While Saudi Arabia scrambles to boost the price of oil without undoing the policy it itself unleashed at the November 2014 OPEC meeting, its economy continues to founder as reported most recently on Sunday. The latest indication of just how pressured Saudi budgets have become as a result of persistently low oil prices, a function of the Saudi strategy to push shale producers out of the market, came moments ago when Reuters reported that Saudi Arabia’s government has decided to curb to some financial perks for public sector employees, according to a live broadcast of the cabinet’s weekly meeting.
“The cabinet has decided to stop and cancel some bonuses and financial benefits,” read a line of text on Ekhbariya TV, as a minister read to assembled ministers and royals, including King Salman, a list of cuts to be made in various grades in the civil service.

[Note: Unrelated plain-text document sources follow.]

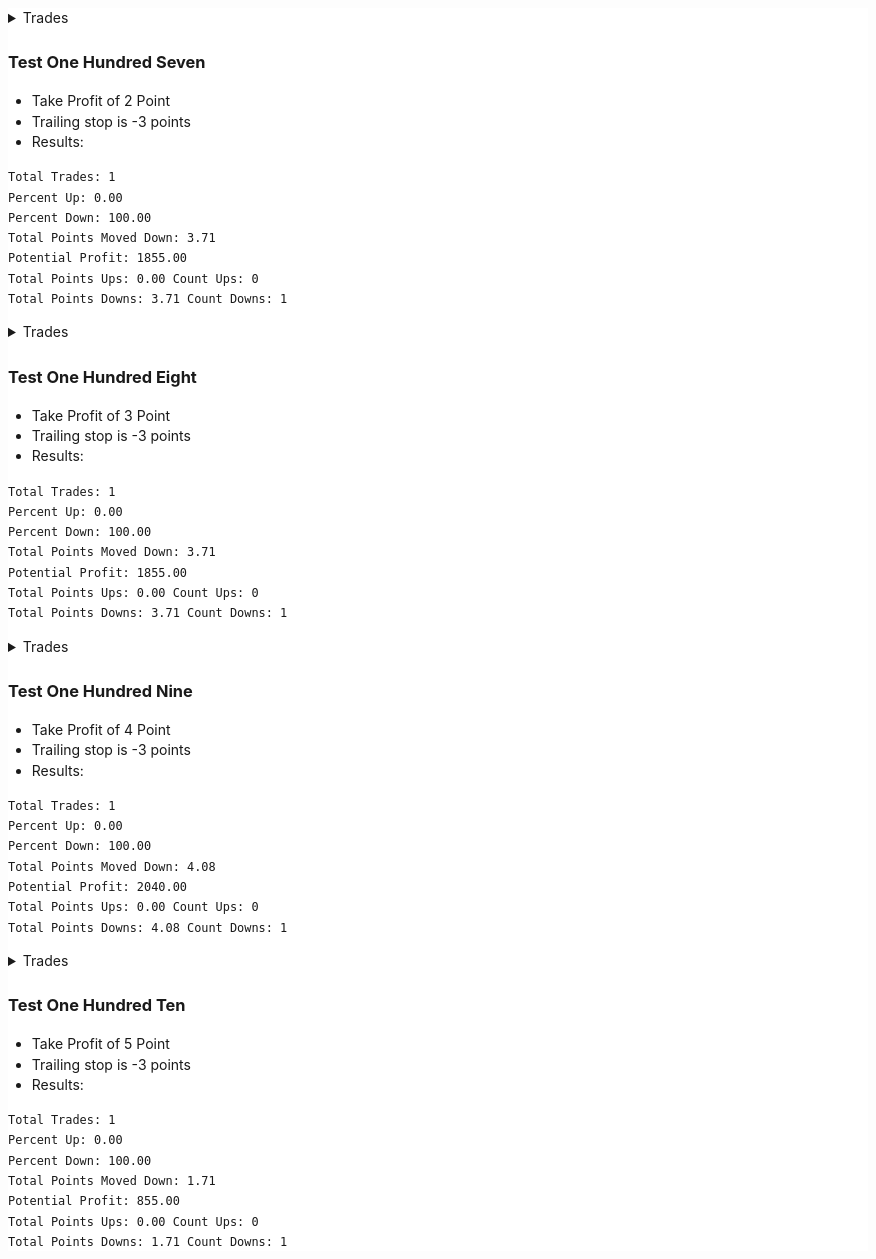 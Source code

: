 <details><summary>Trades</summary></details>

### Test One Hundred Seven
* Take Profit of 2 Point
* Trailing stop is -3 points
* Results:
```
Total Trades: 1
Percent Up: 0.00
Percent Down: 100.00
Total Points Moved Down: 3.71
Potential Profit: 1855.00
Total Points Ups: 0.00 Count Ups: 0
Total Points Downs: 3.71 Count Downs: 1
```

<details><summary>Trades</summary></details>

### Test One Hundred Eight
* Take Profit of 3 Point
* Trailing stop is -3 points
* Results:
```
Total Trades: 1
Percent Up: 0.00
Percent Down: 100.00
Total Points Moved Down: 3.71
Potential Profit: 1855.00
Total Points Ups: 0.00 Count Ups: 0
Total Points Downs: 3.71 Count Downs: 1
```

<details><summary>Trades</summary></details>

### Test One Hundred Nine
* Take Profit of 4 Point
* Trailing stop is -3 points
* Results:
```
Total Trades: 1
Percent Up: 0.00
Percent Down: 100.00
Total Points Moved Down: 4.08
Potential Profit: 2040.00
Total Points Ups: 0.00 Count Ups: 0
Total Points Downs: 4.08 Count Downs: 1
```

<details><summary>Trades</summary></details>

### Test One Hundred Ten
* Take Profit of 5 Point
* Trailing stop is -3 points
* Results:
```
Total Trades: 1
Percent Up: 0.00
Percent Down: 100.00
Total Points Moved Down: 1.71
Potential Profit: 855.00
Total Points Ups: 0.00 Count Ups: 0
Total Points Downs: 1.71 Count Downs: 1
```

A royal decree read on the channel following the broadcast announced a cut to ministers’ salaries by 20 percent and to members of the appointed Shoura Council by 15 percent. The decision comes as low oil prices have pushed energy-rich Gulf Arab states to rein in lavish public spending.

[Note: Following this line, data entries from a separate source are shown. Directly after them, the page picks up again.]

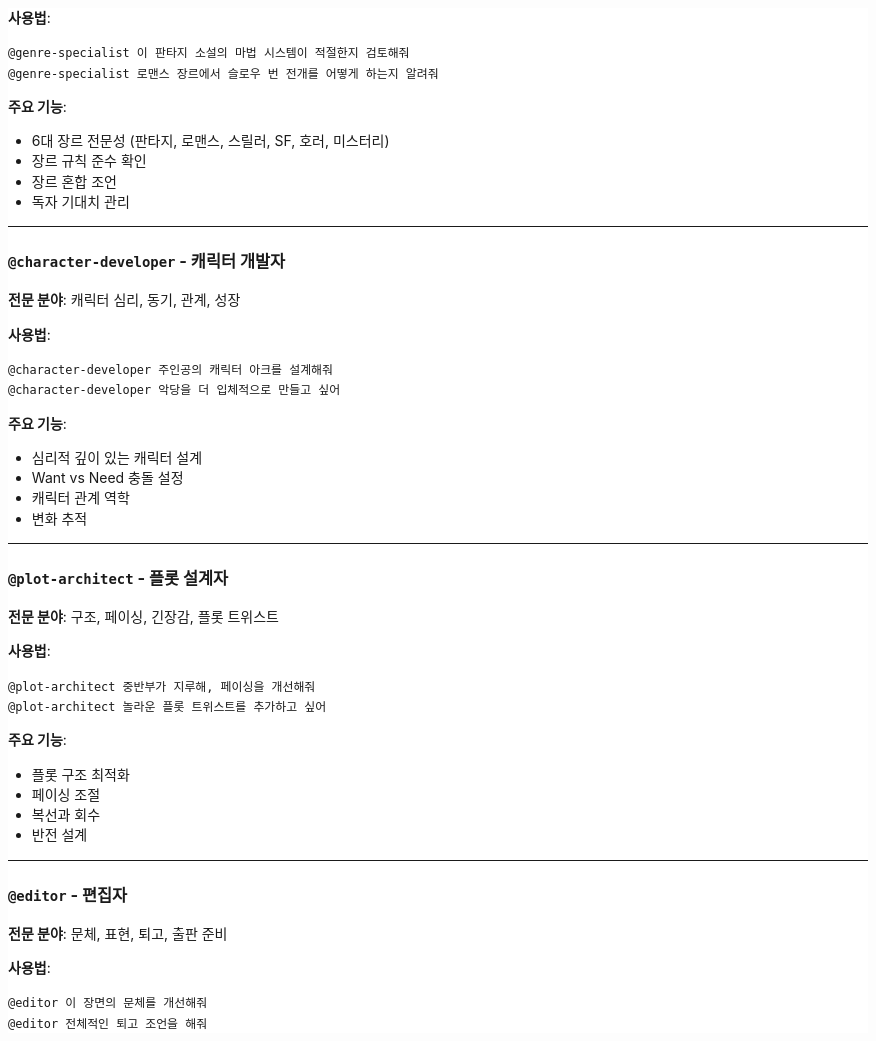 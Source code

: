 **사용법**:
```
@genre-specialist 이 판타지 소설의 마법 시스템이 적절한지 검토해줘
@genre-specialist 로맨스 장르에서 슬로우 번 전개를 어떻게 하는지 알려줘
```

**주요 기능**:
- 6대 장르 전문성 (판타지, 로맨스, 스릴러, SF, 호러, 미스터리)
- 장르 규칙 준수 확인
- 장르 혼합 조언
- 독자 기대치 관리

---

### `@character-developer` - 캐릭터 개발자
**전문 분야**: 캐릭터 심리, 동기, 관계, 성장

**사용법**:
```
@character-developer 주인공의 캐릭터 아크를 설계해줘
@character-developer 악당을 더 입체적으로 만들고 싶어
```

**주요 기능**:
- 심리적 깊이 있는 캐릭터 설계
- Want vs Need 충돌 설정
- 캐릭터 관계 역학
- 변화 추적

---

### `@plot-architect` - 플롯 설계자
**전문 분야**: 구조, 페이싱, 긴장감, 플롯 트위스트

**사용법**:
```
@plot-architect 중반부가 지루해, 페이싱을 개선해줘
@plot-architect 놀라운 플롯 트위스트를 추가하고 싶어
```

**주요 기능**:
- 플롯 구조 최적화
- 페이싱 조절
- 복선과 회수
- 반전 설계

---

### `@editor` - 편집자
**전문 분야**: 문체, 표현, 퇴고, 출판 준비

**사용법**:
```
@editor 이 장면의 문체를 개선해줘
@editor 전체적인 퇴고 조언을 해줘
```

So what are Saudi’s options ? Well, if it wishes to undo nearly 2 years of oil policies, it will have to do one of two things.

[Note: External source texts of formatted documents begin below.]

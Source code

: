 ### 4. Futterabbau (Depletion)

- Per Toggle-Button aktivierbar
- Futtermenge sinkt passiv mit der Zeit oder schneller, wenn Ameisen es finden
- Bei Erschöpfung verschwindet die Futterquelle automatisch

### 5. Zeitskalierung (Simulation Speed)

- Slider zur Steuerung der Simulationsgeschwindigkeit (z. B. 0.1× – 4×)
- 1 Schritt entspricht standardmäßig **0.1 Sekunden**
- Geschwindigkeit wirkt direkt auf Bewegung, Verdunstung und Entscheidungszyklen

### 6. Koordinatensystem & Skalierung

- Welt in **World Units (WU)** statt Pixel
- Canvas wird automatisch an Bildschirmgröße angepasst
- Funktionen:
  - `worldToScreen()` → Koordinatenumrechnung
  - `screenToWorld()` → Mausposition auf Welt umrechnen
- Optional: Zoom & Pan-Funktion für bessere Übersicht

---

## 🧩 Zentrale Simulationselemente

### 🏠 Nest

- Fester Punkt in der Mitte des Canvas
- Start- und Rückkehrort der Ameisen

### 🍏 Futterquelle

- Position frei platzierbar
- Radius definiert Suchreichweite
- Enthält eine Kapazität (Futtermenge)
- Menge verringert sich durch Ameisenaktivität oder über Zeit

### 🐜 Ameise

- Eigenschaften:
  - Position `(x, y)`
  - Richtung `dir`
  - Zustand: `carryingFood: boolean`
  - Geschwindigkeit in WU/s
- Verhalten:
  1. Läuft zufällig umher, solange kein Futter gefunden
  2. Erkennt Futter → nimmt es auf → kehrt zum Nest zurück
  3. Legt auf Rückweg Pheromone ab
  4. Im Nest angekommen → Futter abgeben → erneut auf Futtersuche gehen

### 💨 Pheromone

It could claim that supply and demand are now in balance, and it’s time for OPEC to manage production again and boost prices. That would stretch the limits of credibility when OPEC’s just published forecasts that rebalancing won’t happen until the second half of next year.
Or, as Bloomberg’s Julian Lee writes, Saudi Arabia could admit to its fellow OPEC members that it had got it wrong. “You can just picture the scene in Algiers:”
Saudi Arabia’s oil minister Khalid al-Falih (rising to his feet): Gentlemen, the Kingdom of Saudi Arabia now realizes that refusing to cut our production to support oil prices in Nov. 2014 was a mistake.
Sharp intakes of breath from the other delegates in the room
Al-Falih: We were wrong to believe that allowing the price to fall would quickly bring an end to growth in U.S. shale oil production and the cancellation of projects to develop new high-cost reserves.
Widespread nodding of heads
Al-Falih (aside, audible only to his team): Even though that is exactly what has happened.
Al-Falih (speaking to the delegates again): We recognize that our decision has cost you all billions of dollars in lost revenue and pushed some of your countries close to collapse. Sorry for that.
As a token of our humility, we will cut our output by a million barrels a day, while you all go on producing as much as you can, raising your output where possible.
We won’t try to follow a policy that seeks to preserve a market for our oil in an increasingly challenging environment, where future demand for the one commodity on which we all depend will be undermined by a surge in rival production, while improvements in energy efficiency and growing environmental concerns shrink the market for oil.
Yes, oil will remain an important fuel for the next 20 or 30 years — which will be more than enough for many of you who have limited reserves — but which is a mere blink of an eye for the rest of us.
No longer will we take a long-term view of oil supply and demand. Instead, like everybody else, we will focus only on the next six months and hope the future takes care of itself.
In short, we will bury our heads in the sand — after all, we have plenty of that too.
Al-Fahli sits down amid stunned silence
As Lee admits, “somehow, I just can’t see it happening. Hopes that a deal will be struck got a lift at the end of last week from rumors about offers the Saudis made to Iran. The reality is that these are no more than words in the wind.”
Which means no deal in Algiers, which means even more “draconian” salary and bonus cuts for Saudi workers.